◆ RECORDED DATA
▼▼▼
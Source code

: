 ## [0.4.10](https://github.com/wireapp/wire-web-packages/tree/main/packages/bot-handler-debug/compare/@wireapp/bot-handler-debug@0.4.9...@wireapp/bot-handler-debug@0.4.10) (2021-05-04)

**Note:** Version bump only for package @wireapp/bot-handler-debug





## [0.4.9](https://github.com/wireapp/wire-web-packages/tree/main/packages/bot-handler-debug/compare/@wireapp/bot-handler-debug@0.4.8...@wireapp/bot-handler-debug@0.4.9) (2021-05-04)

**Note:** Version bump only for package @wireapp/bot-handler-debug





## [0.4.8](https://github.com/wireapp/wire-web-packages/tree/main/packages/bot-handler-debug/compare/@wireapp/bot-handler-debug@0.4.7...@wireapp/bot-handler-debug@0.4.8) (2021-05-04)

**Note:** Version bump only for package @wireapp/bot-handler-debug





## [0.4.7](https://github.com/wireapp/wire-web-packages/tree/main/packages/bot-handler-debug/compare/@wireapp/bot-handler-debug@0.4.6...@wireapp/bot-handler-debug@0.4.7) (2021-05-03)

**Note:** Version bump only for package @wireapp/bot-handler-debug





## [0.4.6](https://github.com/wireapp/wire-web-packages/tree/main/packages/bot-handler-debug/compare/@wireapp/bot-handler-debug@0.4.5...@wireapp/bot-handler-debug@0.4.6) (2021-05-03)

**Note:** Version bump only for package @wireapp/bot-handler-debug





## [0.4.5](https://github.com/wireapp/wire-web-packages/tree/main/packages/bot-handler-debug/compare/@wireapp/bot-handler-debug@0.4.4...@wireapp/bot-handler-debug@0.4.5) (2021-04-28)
▲▲▲
◆ TASK PROMPT
Your task is to retype the whole listing, keeping every word exactly as it is.

◆ FINISHED EXERCISE
Source code

: ## [0.4.10](https://github.com/wireapp/wire-web-packages/tree/main/packages/bot-handler-debug/compare/@wireapp/bot-handler-debug@0.4.9...@wireapp/bot-handler-debug@0.4.10) (2021-05-04)

**Note:** Version bump only for package @wireapp/bot-handler-debug





## [0.4.9](https://github.com/wireapp/wire-web-packages/tree/main/packages/bot-handler-debug/compare/@wireapp/bot-handler-debug@0.4.8...@wireapp/bot-handler-debug@0.4.9) (2021-05-04)

**Note:** Version bump only for package @wireapp/bot-handler-debug





## [0.4.8](https://github.com/wireapp/wire-web-packages/tree/main/packages/bot-handler-debug/compare/@wireapp/bot-handler-debug@0.4.7...@wireapp/bot-handler-debug@0.4.8) (2021-05-04)

**Note:** Version bump only for package @wireapp/bot-handler-debug





## [0.4.7](https://github.com/wireapp/wire-web-packages/tree/main/packages/bot-handler-debug/compare/@wireapp/bot-handler-debug@0.4.6...@wireapp/bot-handler-debug@0.4.7) (2021-05-03)

**Note:** Version bump only for package @wireapp/bot-handler-debug





## [0.4.6](https://github.com/wireapp/wire-web-packages/tree/main/packages/bot-handler-debug/compare/@wireapp/bot-handler-debug@0.4.5...@wireapp/bot-handler-debug@0.4.6) (2021-05-03)

**Note:** Version bump only for package @wireapp/bot-handler-debug





## [0.4.5](https://github.com/wireapp/wire-web-packages/tree/main/packages/bot-handler-debug/compare/@wireapp/bot-handler-debug@0.4.4...@wireapp/bot-handler-debug@0.4.5) (2021-04-28)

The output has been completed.